Start of Records for the task

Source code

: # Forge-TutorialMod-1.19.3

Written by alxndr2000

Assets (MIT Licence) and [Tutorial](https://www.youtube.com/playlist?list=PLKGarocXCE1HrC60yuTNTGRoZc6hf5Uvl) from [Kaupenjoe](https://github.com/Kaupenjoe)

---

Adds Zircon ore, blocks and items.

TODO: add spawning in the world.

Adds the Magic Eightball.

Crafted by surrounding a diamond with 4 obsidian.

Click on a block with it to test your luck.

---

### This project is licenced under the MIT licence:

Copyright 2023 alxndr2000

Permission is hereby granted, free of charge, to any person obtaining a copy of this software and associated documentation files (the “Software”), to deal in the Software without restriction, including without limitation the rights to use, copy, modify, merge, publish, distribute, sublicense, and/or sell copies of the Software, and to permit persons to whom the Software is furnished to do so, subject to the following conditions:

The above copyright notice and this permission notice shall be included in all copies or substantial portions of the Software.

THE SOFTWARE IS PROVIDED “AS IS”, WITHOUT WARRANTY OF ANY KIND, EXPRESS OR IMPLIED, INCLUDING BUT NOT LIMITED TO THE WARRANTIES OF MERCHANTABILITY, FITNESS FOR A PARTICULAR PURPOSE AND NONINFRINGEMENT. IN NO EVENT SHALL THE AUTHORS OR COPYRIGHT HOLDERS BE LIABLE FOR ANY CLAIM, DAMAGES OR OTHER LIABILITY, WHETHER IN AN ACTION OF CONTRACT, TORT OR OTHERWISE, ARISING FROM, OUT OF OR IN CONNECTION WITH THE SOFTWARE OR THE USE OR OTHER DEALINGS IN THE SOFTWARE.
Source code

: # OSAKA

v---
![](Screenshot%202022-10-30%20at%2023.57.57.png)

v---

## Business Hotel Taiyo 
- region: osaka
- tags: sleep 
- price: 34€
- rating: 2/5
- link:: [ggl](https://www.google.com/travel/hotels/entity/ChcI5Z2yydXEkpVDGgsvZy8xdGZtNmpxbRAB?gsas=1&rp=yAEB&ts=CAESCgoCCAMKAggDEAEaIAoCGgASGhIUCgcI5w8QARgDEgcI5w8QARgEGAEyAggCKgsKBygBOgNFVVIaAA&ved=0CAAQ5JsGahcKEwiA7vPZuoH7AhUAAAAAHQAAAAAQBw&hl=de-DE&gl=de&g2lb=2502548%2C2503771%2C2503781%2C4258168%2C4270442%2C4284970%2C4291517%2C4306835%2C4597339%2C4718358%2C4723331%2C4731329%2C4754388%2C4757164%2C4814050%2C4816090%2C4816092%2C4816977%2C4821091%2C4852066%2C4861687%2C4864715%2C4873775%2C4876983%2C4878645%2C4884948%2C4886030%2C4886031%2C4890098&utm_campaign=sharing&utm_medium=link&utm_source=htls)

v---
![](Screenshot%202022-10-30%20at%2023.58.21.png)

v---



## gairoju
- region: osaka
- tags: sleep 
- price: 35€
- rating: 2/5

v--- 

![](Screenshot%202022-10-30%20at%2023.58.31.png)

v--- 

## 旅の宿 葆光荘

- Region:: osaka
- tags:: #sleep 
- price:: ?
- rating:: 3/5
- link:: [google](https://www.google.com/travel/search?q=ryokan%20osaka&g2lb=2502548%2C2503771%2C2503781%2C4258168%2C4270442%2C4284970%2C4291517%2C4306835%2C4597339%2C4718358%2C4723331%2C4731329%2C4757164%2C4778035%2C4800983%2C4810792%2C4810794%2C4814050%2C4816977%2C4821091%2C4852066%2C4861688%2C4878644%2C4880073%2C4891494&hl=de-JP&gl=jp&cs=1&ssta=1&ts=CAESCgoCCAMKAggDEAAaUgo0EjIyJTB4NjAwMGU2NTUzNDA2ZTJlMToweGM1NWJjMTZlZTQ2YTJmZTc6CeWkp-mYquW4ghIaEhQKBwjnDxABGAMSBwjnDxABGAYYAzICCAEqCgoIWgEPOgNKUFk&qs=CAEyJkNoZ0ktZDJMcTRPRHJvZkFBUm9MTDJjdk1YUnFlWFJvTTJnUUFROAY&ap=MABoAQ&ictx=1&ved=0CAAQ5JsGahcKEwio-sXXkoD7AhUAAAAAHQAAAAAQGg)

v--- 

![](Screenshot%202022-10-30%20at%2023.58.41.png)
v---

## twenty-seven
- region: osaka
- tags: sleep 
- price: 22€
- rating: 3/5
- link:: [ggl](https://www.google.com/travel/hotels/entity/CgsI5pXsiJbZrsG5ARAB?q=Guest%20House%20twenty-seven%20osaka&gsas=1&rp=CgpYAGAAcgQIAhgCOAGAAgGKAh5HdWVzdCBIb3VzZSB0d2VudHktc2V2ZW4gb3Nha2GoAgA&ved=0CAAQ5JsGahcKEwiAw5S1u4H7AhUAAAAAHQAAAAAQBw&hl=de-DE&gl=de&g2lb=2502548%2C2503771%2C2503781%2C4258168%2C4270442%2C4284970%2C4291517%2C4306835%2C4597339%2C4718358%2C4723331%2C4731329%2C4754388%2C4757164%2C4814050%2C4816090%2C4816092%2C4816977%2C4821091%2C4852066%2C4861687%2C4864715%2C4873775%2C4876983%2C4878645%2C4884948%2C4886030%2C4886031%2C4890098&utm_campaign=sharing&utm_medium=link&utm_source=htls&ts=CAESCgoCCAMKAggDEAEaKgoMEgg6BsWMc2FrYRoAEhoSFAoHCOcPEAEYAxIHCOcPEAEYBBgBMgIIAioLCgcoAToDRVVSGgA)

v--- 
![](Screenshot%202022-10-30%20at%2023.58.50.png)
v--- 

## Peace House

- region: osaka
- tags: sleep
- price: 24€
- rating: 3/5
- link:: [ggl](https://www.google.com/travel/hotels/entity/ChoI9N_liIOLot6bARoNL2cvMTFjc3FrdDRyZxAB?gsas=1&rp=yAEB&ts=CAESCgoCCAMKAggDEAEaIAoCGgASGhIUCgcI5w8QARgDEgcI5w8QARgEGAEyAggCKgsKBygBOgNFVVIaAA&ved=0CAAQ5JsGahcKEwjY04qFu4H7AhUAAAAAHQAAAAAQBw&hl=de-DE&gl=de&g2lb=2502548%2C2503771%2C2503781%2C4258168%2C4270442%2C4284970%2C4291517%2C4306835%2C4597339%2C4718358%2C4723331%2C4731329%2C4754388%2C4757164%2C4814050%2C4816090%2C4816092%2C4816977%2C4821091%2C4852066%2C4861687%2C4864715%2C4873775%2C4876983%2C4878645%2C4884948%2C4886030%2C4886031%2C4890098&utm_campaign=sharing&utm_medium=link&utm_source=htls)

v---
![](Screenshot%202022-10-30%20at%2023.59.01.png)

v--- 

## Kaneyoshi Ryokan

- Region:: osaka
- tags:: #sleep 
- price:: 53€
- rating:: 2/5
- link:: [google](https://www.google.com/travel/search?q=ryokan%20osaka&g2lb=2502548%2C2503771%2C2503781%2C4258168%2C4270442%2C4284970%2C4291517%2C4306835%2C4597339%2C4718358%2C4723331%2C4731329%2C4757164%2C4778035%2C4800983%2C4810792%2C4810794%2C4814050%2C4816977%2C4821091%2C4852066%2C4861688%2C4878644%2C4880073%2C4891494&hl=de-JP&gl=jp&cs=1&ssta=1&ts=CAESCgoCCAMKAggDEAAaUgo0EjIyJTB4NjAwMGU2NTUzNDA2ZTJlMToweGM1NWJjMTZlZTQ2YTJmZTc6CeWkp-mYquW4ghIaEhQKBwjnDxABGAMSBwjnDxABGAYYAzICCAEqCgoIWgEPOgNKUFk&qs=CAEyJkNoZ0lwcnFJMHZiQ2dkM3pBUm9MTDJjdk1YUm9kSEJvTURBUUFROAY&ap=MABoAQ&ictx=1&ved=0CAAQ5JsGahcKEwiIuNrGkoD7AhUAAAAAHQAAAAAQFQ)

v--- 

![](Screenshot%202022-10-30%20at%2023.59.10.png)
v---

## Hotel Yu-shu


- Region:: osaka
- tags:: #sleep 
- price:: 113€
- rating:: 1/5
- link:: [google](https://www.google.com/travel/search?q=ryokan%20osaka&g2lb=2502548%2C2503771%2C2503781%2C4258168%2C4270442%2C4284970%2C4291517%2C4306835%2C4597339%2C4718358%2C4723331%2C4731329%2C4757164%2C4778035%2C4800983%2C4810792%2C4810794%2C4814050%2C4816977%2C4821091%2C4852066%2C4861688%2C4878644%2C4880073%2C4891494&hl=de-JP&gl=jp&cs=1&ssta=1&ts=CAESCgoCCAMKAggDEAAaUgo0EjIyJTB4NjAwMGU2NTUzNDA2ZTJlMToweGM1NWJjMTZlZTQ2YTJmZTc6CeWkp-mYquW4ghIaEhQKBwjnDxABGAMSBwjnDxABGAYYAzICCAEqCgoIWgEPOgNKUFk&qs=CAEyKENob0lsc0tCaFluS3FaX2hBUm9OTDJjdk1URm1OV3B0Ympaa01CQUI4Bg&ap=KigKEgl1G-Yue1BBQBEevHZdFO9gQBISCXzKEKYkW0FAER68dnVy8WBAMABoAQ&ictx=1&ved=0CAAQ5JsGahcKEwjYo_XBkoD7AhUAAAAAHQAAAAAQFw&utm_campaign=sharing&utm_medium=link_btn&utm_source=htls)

End of Records for the task

* [Problem details]:
Go line by line through the listing and count every line that includes the word "rating". Only the total is needed.

* [Task result]:
7